Treat semantic debt as a P1 maintenance bug—because it’s a bug factory.
Why AI makes this worse (and how it can also help)
AI assistants are especially prone to semantic debt because they:
- pick locally-reasonable names without global context
- default to professional-sounding generic nouns
- don’t anticipate future naming collisions
- generate quickly—before ambiguity becomes obvious
But AI can also be part of the solution:
- it can scan the entire codebase for collisions instantly
- it can suggest names based on usage patterns
- it can automate refactors once you’ve chosen the right concept
The trick is to prompt for it. Ask:
- “Name this by what it does, not when it’s called.”
- “Check if this name already means something else in the codebase.”

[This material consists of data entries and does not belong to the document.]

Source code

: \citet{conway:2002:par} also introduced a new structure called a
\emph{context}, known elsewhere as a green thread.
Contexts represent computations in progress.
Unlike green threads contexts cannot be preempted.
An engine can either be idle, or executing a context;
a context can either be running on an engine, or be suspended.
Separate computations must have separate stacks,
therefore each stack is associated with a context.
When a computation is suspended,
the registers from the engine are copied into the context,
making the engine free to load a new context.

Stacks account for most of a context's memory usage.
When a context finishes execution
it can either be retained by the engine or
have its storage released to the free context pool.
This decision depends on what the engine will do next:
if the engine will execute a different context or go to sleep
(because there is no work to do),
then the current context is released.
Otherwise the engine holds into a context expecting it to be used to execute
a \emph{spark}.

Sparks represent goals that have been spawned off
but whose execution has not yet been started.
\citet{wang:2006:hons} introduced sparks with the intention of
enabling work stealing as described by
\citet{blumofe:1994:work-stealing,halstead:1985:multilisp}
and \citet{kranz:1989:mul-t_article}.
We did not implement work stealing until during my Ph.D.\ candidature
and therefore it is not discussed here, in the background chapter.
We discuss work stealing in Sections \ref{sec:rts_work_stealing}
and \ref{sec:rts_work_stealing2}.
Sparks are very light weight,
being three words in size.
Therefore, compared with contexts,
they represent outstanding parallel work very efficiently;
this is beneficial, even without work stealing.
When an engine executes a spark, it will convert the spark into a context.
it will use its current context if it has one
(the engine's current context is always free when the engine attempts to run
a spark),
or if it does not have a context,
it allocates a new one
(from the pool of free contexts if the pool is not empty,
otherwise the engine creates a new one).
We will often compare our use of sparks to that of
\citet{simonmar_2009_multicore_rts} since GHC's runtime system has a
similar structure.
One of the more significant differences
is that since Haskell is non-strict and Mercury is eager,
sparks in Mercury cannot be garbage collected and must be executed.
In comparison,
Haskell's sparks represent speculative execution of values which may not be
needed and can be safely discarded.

- “Suggest a name that will still be accurate if we add a second backend.”
The real cost
Every semantic-debt fix I’ve done had a predictable price tag:
- 30–60 minutes to understand what the code actually does
- updating 5–20 call sites
- adjusting logs, dashboards, and docs
- worrying about missed references
But the bigger cost is quieter: time wasted because someone trusted a name, formed the wrong mental model, and made a change that couldn’t possibly fix the problem.
Good names make bugs obvious. Bad names hide them.
Semantic debt is technical debt’s sneaky cousin.
- Technical debt: messy but honest.
- Semantic debt: neat-looking but misleading.
If you’re building with AI, assume this failure mode will show up—then build habits to catch it early.